Dataset entries:

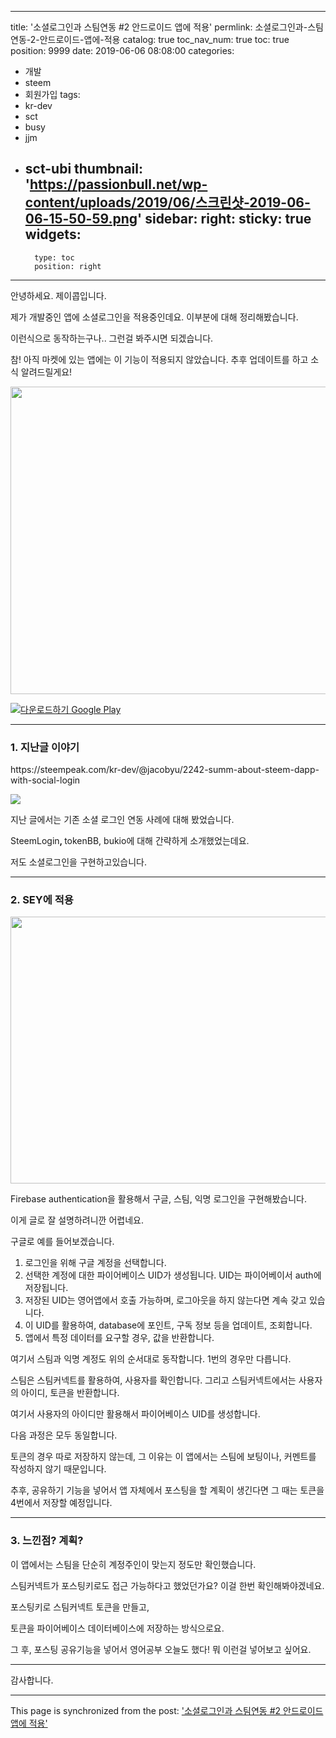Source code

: 
---
title: '소셜로그인과 스팀연동 #2 안드로이드 앱에 적용'
permlink: 소셜로그인과-스팀연동-2-안드로이드-앱에-적용
catalog: true
toc_nav_num: true
toc: true
position: 9999
date: 2019-06-06 08:08:00
categories:
- 개발
- steem
- 회원가입
tags:
- kr-dev
- sct
- busy
- jjm
- sct-ubi
thumbnail: 'https://passionbull.net/wp-content/uploads/2019/06/스크린샷-2019-06-06-15-50-59.png'
sidebar:
    right:
        sticky: true
widgets:
    -
        type: toc
        position: right
---


<p>안녕하세요. 제이콥입니다.</p>

<p>제가 개발중인 앱에 소셜로그인을 적용중인데요. 이부분에 대해 정리해봤습니다.</p>
<p>이런식으로 동작하는구나.. 그런걸 봐주시면 되겠습니다.</p>

참! 아직 마켓에 있는 앱에는 이 기능이 적용되지 않았습니다. 추후 업데이트를 하고 소식 알려드릴게요!

<p><img class="alignnone size-full wp-image-2267" src="https://passionbull.net/wp-content/uploads/2019/06/스크린샷-2019-06-06-15-50-59.png" alt="" width="787" height="492" srcset="https://passionbull.net/wp-content/uploads/2019/06/스크린샷-2019-06-06-15-50-59.png 787w, https://passionbull.net/wp-content/uploads/2019/06/스크린샷-2019-06-06-15-50-59-300x188.png 300w, https://passionbull.net/wp-content/uploads/2019/06/스크린샷-2019-06-06-15-50-59-768x480.png 768w" sizes="(max-width: 787px) 100vw, 787px" /></p>
<p><a href="https://play.google.com/store/apps/details?id=com.app.sm.speakingmaster&pcampaignid=MKT-Other-global-all-co-prtnr-py-PartBadge-Mar2515-1" target="_blank" rel="nofollow noopener"><img src="https://steemitimages.com/0x0/https://steemitimages.com/300x0/https://play.google.com/intl/ko/badges/images/generic/ko_badge_web_generic.png" alt="다운로드하기 Google Play" /></a></p>
<hr />
<h3>1. 지난글 이야기</h3>
<p>https://steempeak.com/kr-dev/@jacobyu/2242-summ-about-steem-dapp-with-social-login</p>
<p><img src="https://steemitimages.com/0x0/https://passionbull.net/wp-content/uploads/2019/05/%EC%8A%A4%ED%81%AC%EB%A6%B0%EC%83%B7-2019-05-30-09-06-27-300x117.png" /></p>
<p>지난 글에서는 기존 소셜 로그인 연동 사례에 대해 봤었습니다.</p>
<p>SteemLogin<strong>, </strong>tokenBB, bukio에 대해 간략하게 소개했었는데요.</p>
<p>저도 소셜로그인을 구현하고있습니다.</p>
<hr />
<h3>2. SEY에 적용</h3>
<p><img class="alignnone size-large wp-image-2271" src="https://passionbull.net/wp-content/uploads/2019/06/15598049082642419973191207406482-1024x683.jpg" alt="" width="640" height="427" srcset="![](https://passionbull.net/wp-content/uploads/2019/06/15598049082642419973191207406482-1024x683.jpg) 1024w, ![](https://passionbull.net/wp-content/uploads/2019/06/15598049082642419973191207406482-300x200.jpg) 300w, ![](https://passionbull.net/wp-content/uploads/2019/06/15598049082642419973191207406482-768x512.jpg) 768w, ![](https://passionbull.net/wp-content/uploads/2019/06/15598049082642419973191207406482-750x500.jpg) 750w, ![](https://passionbull.net/wp-content/uploads/2019/06/15598049082642419973191207406482.jpg) 1440w" sizes="(max-width: 640px) 100vw, 640px" /></p>
<p>Firebase authentication을 활용해서 구글, 스팀, 익명 로그인을 구현해봤습니다.</p>
<p>이게 글로 잘 설명하려니깐 어렵네요.</p>
<p>구글로 예를 들어보겠습니다.</p>
<ol>
<li>로그인을 위해 구글 계정을 선택합니다.</li>
<li>선택한 계정에 대한 파이어베이스 UID가 생성됩니다. UID는 파이어베이서 auth에 저장됩니다.</li>
<li>저장된 UID는 영어앱에서 호출 가능하며, 로그아웃을 하지 않는다면 계속 갖고 있습니다.</li>
<li>이 UID를 활용하여, database에 포인트, 구독 정보 등을 업데이트, 조회합니다.</li>
<li>앱에서 특정 데이터를 요구할 경우, 값을 반환합니다.</li>
</ol>
<p>여기서 스팀과 익명 계정도 위의 순서대로 동작합니다. 1번의 경우만 다릅니다.</p>
<p>스팀은 스팀커넥트를 활용하여, 사용자를 확인합니다. 그리고 스팀커넥트에서는 사용자의 아이디, 토큰을 반환합니다.</p>
<p>여기서 사용자의 아이디만 활용해서 파이어베이스 UID를 생성합니다.</p>
<p>다음 과정은 모두 동일합니다.</p>
<p>토큰의 경우 따로 저장하지 않는데, 그 이유는 이 앱에서는 스팀에 보팅이나, 커멘트를 작성하지 않기 때문입니다.</p>
<p>추후, 공유하기 기능을 넣어서 앱 자체에서 포스팅을 할 계획이 생긴다면 그 때는 토큰을 4번에서 저장할 예정입니다.</p>
<hr />
<h3>3. 느낀점? 계획?</h3>
<p>이 앱에서는 스팀을 단순히 계정주인이 맞는지 정도만 확인했습니다.</p>
<p>스팀커넥트가 포스팅키로도 접근 가능하다고 했었던가요? 이걸 한번 확인해봐야겠네요.</p>
<p>포스팅키로 스팀커넥트 토큰을 만들고,</p>
<p>토큰을 파이어베이스 데이터베이스에 저장하는 방식으로요.</p>
<p>그 후, 포스팅 공유기능을 넣어서 영어공부 오늘도 했다! 뭐 이런걸 넣어보고 싶어요.</p>
<hr />
<p>감사합니다.</p>


- - -

This page is synchronized from the post: ['소셜로그인과 스팀연동 #2 안드로이드 앱에 적용'](https://steempeak.com/@jacobyu/2262-social-login-2)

■ **ASSIGNMENT**: Give an exact copy of the lines from the one with "<p>스팀커넥트가 포스팅키로도 접근" through the end of the entries, both ends included.

■ **TASK OUTPUT**:
<p>스팀커넥트가 포스팅키로도 접근 가능하다고 했었던가요? 이걸 한번 확인해봐야겠네요.</p>
<p>포스팅키로 스팀커넥트 토큰을 만들고,</p>
<p>토큰을 파이어베이스 데이터베이스에 저장하는 방식으로요.</p>
<p>그 후, 포스팅 공유기능을 넣어서 영어공부 오늘도 했다! 뭐 이런걸 넣어보고 싶어요.</p>
<hr />
<p>감사합니다.</p>


- - -

This page is synchronized from the post: ['소셜로그인과 스팀연동 #2 안드로이드 앱에 적용'](https://steempeak.com/@jacobyu/2262-social-login-2)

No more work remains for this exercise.